Vanguard is cutting costs again. This move directly affects what U.S. investors keep in retirement and taxable accounts over time.
On February 2, 2026, the company announced significant cost reductions across its lineup. Vanguard says this will deliver about $250 million in investor savings in 2026 alone.
Combined with 2025 cuts, the firm expects over $600 million in cumulative savings over two years. This represents the largest two-year cost reduction in Vanguard’s 50-year history.
Fund fees come out of returns year after year, influencing long-term results. This is especially true for holders of index funds and ETFs focused on low expenses.
Key Takeaways
- Vanguard is reducing expense ratios for 84 share classes across 53 different funds, effective immediately.
- The average reduction is approximately 27%, bringing the asset-weighted average expense ratio to 0.06%.
- Major products impacted include the Vanguard Growth ETF (VUG) and the Vanguard FTSE Emerging Markets ETF (VWO).
- Over 60% of Vanguard’s funds have seen fee reductions since the start of 2025.
What exactly are the Vanguard fee reductions and expense ratio cuts?
Vanguard’s latest move lowers expense ratios for 84 mutual fund and ETF share classes. These cuts average a 27% decrease for the affected funds.
These changes bring the company’s average expense ratio down to 0.06%. This is about 80% lower than the current industry average for management fees.
This follows a push from February 2025 when costs were cut by $350 million. That round affected approximately 43% of Vanguard's share classes.
Vanguard’s investor-owned structure means savings are passed back to clients as lower fees. This happens as the company scales instead of paying outside shareholders.
Lower expense ratios generally mean less ongoing cost drag for long-term investors. This applies to taxable brokerage accounts and tax-advantaged accounts like 401(k)s.

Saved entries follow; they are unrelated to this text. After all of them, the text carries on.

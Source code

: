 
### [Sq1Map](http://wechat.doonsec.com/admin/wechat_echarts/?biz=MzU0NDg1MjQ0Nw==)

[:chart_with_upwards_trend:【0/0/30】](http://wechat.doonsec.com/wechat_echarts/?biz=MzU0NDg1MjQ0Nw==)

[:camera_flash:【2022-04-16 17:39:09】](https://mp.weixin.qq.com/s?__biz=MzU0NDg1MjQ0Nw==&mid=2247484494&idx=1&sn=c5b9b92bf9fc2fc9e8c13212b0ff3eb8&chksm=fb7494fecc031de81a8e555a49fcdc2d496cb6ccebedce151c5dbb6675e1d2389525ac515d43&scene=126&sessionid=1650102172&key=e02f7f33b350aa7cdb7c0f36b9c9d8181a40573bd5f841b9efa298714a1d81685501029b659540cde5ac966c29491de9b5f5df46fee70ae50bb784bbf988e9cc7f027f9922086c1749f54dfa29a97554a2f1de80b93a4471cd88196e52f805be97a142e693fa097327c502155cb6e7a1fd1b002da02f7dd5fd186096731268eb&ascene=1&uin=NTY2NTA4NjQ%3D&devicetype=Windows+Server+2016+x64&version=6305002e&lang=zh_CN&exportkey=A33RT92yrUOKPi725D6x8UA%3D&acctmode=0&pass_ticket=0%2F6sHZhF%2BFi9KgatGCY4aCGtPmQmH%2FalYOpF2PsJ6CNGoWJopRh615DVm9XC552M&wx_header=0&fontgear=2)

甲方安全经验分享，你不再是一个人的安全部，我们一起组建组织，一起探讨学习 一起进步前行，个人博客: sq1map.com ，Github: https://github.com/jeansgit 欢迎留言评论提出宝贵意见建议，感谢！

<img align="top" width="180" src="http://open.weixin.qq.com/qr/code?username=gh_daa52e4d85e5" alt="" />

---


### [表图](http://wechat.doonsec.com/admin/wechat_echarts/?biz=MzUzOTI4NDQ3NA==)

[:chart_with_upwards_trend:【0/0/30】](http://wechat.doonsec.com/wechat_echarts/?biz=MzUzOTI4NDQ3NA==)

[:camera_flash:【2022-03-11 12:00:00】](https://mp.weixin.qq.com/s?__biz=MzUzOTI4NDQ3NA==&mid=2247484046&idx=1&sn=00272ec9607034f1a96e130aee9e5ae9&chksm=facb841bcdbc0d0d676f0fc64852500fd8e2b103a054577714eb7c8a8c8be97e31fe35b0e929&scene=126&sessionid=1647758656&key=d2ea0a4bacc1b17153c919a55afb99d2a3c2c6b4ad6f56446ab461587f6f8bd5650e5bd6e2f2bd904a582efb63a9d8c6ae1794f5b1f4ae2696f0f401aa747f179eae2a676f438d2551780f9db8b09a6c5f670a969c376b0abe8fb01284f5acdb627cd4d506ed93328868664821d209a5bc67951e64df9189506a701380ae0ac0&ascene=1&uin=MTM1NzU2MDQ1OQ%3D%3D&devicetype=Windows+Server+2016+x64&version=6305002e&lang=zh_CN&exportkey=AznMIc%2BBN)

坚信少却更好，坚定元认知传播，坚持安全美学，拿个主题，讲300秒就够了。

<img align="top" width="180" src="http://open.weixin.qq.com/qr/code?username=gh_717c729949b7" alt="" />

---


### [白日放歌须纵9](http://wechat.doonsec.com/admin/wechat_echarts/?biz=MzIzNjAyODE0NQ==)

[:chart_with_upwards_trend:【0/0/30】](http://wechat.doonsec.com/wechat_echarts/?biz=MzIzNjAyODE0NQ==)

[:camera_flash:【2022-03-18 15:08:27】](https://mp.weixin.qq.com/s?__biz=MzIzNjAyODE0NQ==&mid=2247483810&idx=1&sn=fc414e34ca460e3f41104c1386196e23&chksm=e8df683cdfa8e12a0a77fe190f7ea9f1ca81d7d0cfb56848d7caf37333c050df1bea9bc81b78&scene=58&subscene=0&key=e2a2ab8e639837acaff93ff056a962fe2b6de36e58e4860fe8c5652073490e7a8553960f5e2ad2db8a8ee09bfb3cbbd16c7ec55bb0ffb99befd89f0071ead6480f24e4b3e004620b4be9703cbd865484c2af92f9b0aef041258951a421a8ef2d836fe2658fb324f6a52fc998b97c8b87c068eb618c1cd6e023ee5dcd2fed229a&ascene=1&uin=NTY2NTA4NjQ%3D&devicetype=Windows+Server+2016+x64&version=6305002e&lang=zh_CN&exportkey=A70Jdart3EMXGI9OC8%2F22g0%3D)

Which Vanguard ETFs and mutual funds are affected by the fee cuts?
The reductions cover U.S. equities, international stocks, and dividend-focused strategies. The list includes various combinations of value and growth across all market cap segments.
Key ETFs and index funds with lower costs
Notable funds named in coverage include the Vanguard Growth ETF (VUG) and Vanguard Value ETF (VTV). The Vanguard FTSE Emerging Markets ETF (VWO) is also included.
Other impacted funds include the Vanguard Dividend Appreciation ETF (VIG) and the Vanguard High Dividend Yield ETF (VYM). Mid-cap and small-cap products are also part of the reduction list.
Many of these products appear in diversified portfolios and 401(k) plan menus. Lower fees could benefit a massive number of retail investors using buy-and-hold strategies.

Why does a fraction of a percent in Vanguard fees matter for long-term gains?
A 27% reduction can sound small when the starting fee is already low. However, fund fees are charged annually and reduce returns every single year.
Over long periods, that difference can compound significantly. A difference of just 0.10% in fees can result in tens of thousands of dollars in lost wealth over decades.
Lower fund expenses improve net returns without requiring investors to take on more risk. You don't have to change your asset allocation or attempt to time the market to benefit.
How does this Vanguard fee cut impact the competition with Fidelity and Schwab?
Vanguard’s cuts add pressure in the industry trend known as the “Vanguard Effect.” Comparisons with rivals like Fidelity and Charles Schwab tend to intensify when costs drop.
Some competitors have offered “zero-fee” funds in limited cases to attract clients. Vanguard’s approach focuses on lowering costs for widely held, high-volume funds.
This strategy contributes to broader fee compression across the industry. It influences pricing for index funds, 401(k) menus, and robo-advisors that rely on ETFs.
Does a lower fee mean lower performance for Vanguard investors?
Fees are one of the most consistent factors affecting net performance in indexing. Costs directly subtract from returns, so lower fees typically help performance.
Vanguard reports that 84% of its mutual funds have outperformed peer averages recently. This suggests the company pairs low costs with competitive investment results.
Investors should focus on total return after fees and consistency versus benchmarks. Price alone does not signal quality in the world of fund management.
How can you audit your own portfolio to maximize these Vanguard fee savings?
Investors should review holdings to see if lower-cost share classes are available. A quick audit of your holdings can identify where you might be overpaying.
Check the “Expense Ratio” column in your brokerage account for each fund. If basic index funds cost more than 0.10%, you might consider alternatives.
Compare share classes, as Vanguard ETFs often have lower ratios than mutual fund counterparts. Also, consider the bid-ask spread and tracking error of high-volume ETFs.
Consider redirecting these found savings back into your contributions. This automation can accelerate your path to retirement by keeping more capital working for you.

What’s the bottom line for long-term Vanguard investors?
Vanguard’s two-year fee reductions will total more than $600 million in investor savings. Lower expense ratios reduce the annual drag on returns for long-term accounts.
While fees are vital, investors should still weigh diversification and strategy fit. This latest round of cuts reinforces how competitive the pricing for core holdings has become.